IDF Chief of Staff Eyal Zamir visits the Western Wall in Jerusalem's Old City, 2025. (Yonatan Sindel/Flash90)
It’s Friday, June 5, and Hezbollah has officially rejected the ceasefire. Two days after Jerusalem and Beirut agreed to a conditional pause, Hezbollah chief Naim Qassem dismissed the deal as a “surrender,” vowing to maintain fire on northern Israel as long as strikes in Lebanon continue. This hardline stance certainly jeopardizes the “pilot zones” intended for the Lebanese Armed Forces to deploy. However, it hasn’t shifted the calculus in Tel Aviv; for the IDF’s top brass, the book on the terror organization has already largely been closed.
On the streets, it’s easy to spot the sourness and bitterness regarding the events on the northern front, from the children running to bomb shelters, to the devastating news from the drone fields across the border, all the way to slamming the brakes on an attack in Beirut. The difficult conversation between U.S. President Donald Trump and Prime Minister Benjamin Netanyahu didn’t help the feeling that there is a plan, either.

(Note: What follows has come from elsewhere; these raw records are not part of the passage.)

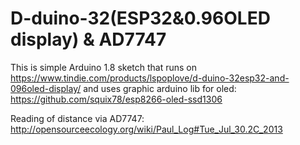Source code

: # D-duino-32(ESP32&0.96OLED display) & AD7747

This is simple Arduino 1.8 sketch that runs on https://www.tindie.com/products/lspoplove/d-duino-32esp32-and-096oled-display/
and uses graphic arduino lib for oled: https://github.com/squix78/esp8266-oled-ssd1306

Reading of distance via AD7747:
http://opensourceecology.org/wiki/Paul_Log#Tue_Jul_30.2C_2013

These feelings do not reach the upper floors of the Kirya, Israel’s Pentagon. At the top of the military, they speak of an achievement unseen in years, and of an opportunity for peace and quiet for many long years. Reconciling these two pictures is impossible, but describing them is.
The IDF’s top brass is convinced that Hezbollah is a semi-dismantled organization that has absorbed the hardest blow in its history. It had 30,000 fighters on Oct. 6, 2023; since then, 8,000 have been killed and about the same number wounded. “Even a jihadist enemy is dying for a ceasefire.”
The chief of staff, for example, said in closed discussions that he is in favor, under the following conditions: One, Hezbollah’s withdrawal beyond the Litani River. Two, the destruction of all its infrastructure, this time not by the impotent Lebanese army but by an Israeli-American mechanism. Three, an IDF presence on the Yellow Line, which includes, for example, the infamous Beaufort Castle.
In retrospect, the IDF dislikes the phrase “Hezbollah fell into a strategic ambush,” which a senior military official used on the day the organization came to Iran’s aid at the start of Operation Roaring Lion and opened fire. “Even before the war, we saw that the organization was increasingly struggling to absorb the Israeli blows; they were on the verge of responding even without Khamenei’s assassination.” The army was furious with reserve generals who went on television panels to criticize what they saw as an overly harsh Israeli response to a symbolic barrage in memory of the supreme leader. “They probably don’t understand what we saw in the first week of March,” they say there. “Hundreds of Radwan terrorists crossing the Litani. Why did they come? If there had been even one raid on a single community, we all would have had to pack our bags and resign. What were we supposed to do if not meet them on their own turf and kill them?”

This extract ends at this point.